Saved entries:
>>
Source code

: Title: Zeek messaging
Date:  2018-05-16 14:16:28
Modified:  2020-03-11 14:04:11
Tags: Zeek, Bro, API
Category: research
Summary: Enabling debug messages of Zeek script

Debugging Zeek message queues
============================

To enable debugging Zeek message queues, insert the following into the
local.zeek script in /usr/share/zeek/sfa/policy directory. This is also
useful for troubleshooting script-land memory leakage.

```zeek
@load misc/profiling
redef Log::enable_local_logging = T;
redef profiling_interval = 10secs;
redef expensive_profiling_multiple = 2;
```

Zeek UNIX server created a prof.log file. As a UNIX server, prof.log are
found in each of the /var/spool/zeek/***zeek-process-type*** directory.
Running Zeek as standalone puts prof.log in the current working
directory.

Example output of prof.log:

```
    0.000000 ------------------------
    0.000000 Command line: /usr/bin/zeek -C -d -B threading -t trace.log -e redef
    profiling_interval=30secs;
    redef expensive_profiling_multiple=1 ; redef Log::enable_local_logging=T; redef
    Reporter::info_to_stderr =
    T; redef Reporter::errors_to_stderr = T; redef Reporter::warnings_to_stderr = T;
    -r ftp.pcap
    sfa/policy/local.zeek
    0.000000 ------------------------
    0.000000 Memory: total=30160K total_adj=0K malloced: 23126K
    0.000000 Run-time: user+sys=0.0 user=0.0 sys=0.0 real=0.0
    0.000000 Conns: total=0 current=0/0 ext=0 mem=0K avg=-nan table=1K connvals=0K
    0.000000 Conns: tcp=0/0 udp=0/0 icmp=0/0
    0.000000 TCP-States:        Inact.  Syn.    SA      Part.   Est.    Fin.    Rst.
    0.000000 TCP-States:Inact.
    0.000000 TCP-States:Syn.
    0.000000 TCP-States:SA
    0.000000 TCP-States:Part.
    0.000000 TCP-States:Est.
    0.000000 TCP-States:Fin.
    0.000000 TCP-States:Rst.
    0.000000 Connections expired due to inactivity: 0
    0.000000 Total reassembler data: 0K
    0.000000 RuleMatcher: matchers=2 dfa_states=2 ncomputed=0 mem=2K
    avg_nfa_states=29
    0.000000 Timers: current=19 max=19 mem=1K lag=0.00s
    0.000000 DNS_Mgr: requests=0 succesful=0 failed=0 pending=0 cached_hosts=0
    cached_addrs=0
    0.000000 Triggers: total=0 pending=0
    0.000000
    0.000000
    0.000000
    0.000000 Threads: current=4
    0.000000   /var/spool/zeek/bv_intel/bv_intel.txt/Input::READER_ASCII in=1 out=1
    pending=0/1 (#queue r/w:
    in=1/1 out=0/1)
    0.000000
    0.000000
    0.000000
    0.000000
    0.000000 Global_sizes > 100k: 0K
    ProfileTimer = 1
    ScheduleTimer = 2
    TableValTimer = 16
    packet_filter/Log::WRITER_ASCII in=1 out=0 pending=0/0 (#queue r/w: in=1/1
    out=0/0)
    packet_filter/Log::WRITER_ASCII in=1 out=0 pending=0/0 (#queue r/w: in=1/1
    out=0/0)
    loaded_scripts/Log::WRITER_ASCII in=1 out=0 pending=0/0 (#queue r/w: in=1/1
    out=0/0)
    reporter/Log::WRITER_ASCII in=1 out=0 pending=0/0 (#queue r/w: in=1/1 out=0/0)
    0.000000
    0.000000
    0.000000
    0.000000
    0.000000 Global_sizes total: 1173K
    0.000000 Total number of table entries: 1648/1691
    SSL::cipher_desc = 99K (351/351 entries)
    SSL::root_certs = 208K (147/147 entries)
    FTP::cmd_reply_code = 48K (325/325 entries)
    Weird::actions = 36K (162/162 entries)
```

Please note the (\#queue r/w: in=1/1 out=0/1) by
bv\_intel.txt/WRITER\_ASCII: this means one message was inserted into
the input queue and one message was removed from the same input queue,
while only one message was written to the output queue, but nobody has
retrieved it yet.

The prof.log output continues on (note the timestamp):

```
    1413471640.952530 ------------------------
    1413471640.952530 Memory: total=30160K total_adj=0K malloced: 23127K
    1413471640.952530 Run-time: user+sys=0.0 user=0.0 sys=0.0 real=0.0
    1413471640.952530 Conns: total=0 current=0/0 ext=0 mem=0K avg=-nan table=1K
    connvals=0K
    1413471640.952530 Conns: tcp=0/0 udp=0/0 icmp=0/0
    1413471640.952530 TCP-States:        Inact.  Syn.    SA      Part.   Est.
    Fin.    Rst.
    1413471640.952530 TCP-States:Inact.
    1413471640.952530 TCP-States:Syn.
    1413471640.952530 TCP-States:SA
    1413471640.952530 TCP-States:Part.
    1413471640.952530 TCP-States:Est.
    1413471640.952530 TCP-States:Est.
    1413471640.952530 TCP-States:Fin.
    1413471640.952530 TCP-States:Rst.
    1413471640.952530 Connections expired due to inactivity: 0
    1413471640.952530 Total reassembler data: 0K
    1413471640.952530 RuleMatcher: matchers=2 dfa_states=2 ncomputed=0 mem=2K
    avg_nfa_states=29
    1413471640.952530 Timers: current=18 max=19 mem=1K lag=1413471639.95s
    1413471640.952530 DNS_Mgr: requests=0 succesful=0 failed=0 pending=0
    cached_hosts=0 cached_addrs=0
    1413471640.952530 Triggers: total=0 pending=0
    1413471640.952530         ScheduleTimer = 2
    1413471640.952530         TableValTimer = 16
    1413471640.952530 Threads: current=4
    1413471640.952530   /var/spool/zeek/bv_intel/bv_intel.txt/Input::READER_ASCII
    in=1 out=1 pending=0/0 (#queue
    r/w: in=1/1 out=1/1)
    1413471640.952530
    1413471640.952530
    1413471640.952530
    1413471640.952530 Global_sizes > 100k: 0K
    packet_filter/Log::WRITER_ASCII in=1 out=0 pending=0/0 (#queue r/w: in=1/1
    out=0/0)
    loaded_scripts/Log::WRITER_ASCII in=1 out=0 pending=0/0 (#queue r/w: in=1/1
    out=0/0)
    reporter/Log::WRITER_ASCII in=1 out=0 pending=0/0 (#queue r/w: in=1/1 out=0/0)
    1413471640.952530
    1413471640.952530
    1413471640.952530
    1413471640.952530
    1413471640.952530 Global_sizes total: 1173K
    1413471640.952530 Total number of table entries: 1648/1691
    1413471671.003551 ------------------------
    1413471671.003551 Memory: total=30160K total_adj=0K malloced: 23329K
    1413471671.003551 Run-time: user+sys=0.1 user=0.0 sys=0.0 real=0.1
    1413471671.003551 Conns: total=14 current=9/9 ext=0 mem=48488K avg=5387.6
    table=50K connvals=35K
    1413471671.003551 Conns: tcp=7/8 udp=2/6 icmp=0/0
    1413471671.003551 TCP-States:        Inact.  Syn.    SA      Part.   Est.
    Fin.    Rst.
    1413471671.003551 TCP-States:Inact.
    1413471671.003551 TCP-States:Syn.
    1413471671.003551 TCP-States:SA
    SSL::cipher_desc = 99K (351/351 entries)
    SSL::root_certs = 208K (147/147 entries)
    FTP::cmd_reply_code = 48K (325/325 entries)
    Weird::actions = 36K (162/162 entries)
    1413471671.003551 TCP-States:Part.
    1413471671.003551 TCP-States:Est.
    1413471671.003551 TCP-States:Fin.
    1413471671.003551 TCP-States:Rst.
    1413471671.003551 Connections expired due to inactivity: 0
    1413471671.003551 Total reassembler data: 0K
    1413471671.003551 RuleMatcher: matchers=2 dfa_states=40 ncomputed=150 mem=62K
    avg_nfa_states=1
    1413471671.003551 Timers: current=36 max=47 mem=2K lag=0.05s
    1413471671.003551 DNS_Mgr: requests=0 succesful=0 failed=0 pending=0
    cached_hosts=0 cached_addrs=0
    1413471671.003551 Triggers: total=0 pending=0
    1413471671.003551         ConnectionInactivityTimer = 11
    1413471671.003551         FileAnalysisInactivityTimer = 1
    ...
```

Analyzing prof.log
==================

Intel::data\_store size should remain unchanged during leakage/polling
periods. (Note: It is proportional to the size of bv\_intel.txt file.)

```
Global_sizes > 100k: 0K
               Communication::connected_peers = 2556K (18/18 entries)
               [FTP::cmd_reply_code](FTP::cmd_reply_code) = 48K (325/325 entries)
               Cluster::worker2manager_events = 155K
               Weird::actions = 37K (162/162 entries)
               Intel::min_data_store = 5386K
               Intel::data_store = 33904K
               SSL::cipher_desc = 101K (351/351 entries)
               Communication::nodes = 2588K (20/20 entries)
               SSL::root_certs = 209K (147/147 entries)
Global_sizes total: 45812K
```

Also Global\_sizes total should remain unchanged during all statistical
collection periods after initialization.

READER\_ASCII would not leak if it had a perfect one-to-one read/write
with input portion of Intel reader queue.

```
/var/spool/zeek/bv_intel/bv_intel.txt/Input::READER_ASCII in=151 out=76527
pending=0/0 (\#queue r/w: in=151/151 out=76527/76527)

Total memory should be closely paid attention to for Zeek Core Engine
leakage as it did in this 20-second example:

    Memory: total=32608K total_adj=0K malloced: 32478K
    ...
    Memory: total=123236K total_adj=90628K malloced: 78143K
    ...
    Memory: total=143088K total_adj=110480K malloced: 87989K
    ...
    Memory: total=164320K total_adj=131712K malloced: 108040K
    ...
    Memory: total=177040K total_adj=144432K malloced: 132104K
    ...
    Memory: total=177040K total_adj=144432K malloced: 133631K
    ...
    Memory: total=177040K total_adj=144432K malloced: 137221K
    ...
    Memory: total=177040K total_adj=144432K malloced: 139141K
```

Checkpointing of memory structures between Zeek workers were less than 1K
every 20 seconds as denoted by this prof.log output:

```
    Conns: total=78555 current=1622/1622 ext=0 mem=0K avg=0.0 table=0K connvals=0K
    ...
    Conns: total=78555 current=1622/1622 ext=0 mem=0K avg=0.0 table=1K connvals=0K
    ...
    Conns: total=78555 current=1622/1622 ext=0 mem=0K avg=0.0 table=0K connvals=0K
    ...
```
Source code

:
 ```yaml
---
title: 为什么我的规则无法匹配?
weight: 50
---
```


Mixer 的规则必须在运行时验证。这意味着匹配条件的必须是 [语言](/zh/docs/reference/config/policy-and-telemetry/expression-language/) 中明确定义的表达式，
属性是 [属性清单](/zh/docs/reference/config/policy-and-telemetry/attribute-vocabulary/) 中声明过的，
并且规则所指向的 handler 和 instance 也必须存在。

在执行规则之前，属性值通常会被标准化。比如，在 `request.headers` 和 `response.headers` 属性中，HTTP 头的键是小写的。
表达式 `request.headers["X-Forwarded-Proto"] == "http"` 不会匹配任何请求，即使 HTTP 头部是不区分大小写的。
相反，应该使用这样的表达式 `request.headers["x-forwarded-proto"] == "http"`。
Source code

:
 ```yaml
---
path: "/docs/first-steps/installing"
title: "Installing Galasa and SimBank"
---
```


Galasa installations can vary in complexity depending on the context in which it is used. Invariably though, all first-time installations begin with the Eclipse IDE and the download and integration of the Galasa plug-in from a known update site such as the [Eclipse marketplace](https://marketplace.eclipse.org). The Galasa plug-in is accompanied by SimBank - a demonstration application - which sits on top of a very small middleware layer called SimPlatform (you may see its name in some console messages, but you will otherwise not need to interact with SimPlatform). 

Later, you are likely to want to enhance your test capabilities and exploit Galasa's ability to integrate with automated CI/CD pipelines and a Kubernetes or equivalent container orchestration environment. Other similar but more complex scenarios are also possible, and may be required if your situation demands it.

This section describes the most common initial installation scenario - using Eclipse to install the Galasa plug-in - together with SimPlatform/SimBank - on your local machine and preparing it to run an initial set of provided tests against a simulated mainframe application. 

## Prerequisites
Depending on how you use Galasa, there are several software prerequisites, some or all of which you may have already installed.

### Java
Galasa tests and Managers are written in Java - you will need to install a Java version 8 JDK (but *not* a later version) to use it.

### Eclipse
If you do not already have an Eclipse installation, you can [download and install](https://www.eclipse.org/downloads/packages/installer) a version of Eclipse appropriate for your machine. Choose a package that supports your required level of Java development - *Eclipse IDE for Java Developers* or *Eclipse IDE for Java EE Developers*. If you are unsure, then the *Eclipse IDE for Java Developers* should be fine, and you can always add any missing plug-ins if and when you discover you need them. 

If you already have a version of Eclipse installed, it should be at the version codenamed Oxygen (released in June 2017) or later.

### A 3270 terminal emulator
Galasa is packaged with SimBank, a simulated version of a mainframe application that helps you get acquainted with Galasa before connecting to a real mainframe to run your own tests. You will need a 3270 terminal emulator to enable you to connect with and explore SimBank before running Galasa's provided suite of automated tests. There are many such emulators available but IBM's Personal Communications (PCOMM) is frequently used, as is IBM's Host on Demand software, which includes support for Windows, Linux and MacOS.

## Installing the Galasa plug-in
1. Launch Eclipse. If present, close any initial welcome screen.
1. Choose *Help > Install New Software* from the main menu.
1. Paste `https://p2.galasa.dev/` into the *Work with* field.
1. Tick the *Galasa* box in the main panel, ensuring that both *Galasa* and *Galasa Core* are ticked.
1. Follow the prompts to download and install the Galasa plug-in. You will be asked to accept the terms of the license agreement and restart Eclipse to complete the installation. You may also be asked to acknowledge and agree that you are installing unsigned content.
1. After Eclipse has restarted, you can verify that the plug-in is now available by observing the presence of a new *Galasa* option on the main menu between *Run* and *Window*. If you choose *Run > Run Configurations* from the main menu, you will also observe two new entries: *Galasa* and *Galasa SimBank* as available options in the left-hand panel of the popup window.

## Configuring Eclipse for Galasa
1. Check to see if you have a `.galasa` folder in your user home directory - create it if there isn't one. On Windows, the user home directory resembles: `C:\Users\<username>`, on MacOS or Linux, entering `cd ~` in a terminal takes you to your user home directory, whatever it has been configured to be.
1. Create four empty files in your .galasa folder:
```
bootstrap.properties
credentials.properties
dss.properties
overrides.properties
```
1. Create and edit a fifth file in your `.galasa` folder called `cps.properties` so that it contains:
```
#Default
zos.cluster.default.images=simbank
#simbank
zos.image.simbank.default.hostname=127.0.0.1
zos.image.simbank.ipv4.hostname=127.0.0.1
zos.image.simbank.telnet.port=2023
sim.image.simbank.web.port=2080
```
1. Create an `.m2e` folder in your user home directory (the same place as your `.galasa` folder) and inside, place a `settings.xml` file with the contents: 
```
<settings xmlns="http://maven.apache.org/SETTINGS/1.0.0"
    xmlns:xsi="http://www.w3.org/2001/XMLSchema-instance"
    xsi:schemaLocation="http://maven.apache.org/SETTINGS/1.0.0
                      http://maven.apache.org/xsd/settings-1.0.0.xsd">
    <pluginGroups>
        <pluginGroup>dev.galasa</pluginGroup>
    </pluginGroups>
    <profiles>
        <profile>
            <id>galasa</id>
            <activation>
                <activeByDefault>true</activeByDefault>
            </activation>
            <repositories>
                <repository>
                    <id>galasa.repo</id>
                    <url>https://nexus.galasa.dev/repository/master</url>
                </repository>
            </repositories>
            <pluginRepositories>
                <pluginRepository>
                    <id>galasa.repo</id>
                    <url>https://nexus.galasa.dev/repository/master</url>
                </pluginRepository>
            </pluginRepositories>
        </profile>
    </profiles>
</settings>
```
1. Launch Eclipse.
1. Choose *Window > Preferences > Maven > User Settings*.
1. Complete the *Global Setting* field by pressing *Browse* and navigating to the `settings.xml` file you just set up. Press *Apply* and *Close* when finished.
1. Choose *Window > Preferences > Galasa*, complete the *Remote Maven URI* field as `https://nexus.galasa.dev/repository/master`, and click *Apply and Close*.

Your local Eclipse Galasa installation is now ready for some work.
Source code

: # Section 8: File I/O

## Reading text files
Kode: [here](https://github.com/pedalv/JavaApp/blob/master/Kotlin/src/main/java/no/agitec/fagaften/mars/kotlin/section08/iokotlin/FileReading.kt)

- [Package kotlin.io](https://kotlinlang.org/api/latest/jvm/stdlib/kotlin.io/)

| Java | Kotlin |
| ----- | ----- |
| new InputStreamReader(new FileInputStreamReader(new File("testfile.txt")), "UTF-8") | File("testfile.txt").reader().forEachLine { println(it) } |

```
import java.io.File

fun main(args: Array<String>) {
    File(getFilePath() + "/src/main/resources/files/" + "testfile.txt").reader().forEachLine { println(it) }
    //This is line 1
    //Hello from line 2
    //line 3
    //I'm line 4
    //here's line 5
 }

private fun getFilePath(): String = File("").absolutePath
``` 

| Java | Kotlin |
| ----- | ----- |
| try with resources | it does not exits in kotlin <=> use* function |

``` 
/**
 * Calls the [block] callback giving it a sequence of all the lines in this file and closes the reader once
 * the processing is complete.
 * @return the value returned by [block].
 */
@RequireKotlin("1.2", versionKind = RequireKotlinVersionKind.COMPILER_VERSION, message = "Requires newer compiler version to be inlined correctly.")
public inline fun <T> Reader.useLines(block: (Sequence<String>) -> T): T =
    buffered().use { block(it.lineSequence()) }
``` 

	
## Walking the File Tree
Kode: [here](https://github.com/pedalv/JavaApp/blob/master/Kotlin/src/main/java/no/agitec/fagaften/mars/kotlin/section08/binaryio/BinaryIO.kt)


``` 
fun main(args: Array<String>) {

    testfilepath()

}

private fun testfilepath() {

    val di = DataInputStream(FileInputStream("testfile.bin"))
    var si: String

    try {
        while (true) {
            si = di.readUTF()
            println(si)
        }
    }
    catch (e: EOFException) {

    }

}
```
<<
■ THE TASK ■
Every line in the entries above that has the word "MacOS" should be identified and copied.

■ RESPONSE TO THIS EXERCISE ■
Galasa is packaged with SimBank, a simulated version of a mainframe application that helps you get acquainted with Galasa before connecting to a real mainframe to run your own tests. You will need a 3270 terminal emulator to enable you to connect with and explore SimBank before running Galasa's provided suite of automated tests. There are many such emulators available but IBM's Personal Communications (PCOMM) is frequently used, as is IBM's Host on Demand software, which includes support for Windows, Linux and MacOS.
1. Check to see if you have a `.galasa` folder in your user home directory - create it if there isn't one. On Windows, the user home directory resembles: `C:\Users\<username>`, on MacOS or Linux, entering `cd ~` in a terminal takes you to your user home directory, whatever it has been configured to be.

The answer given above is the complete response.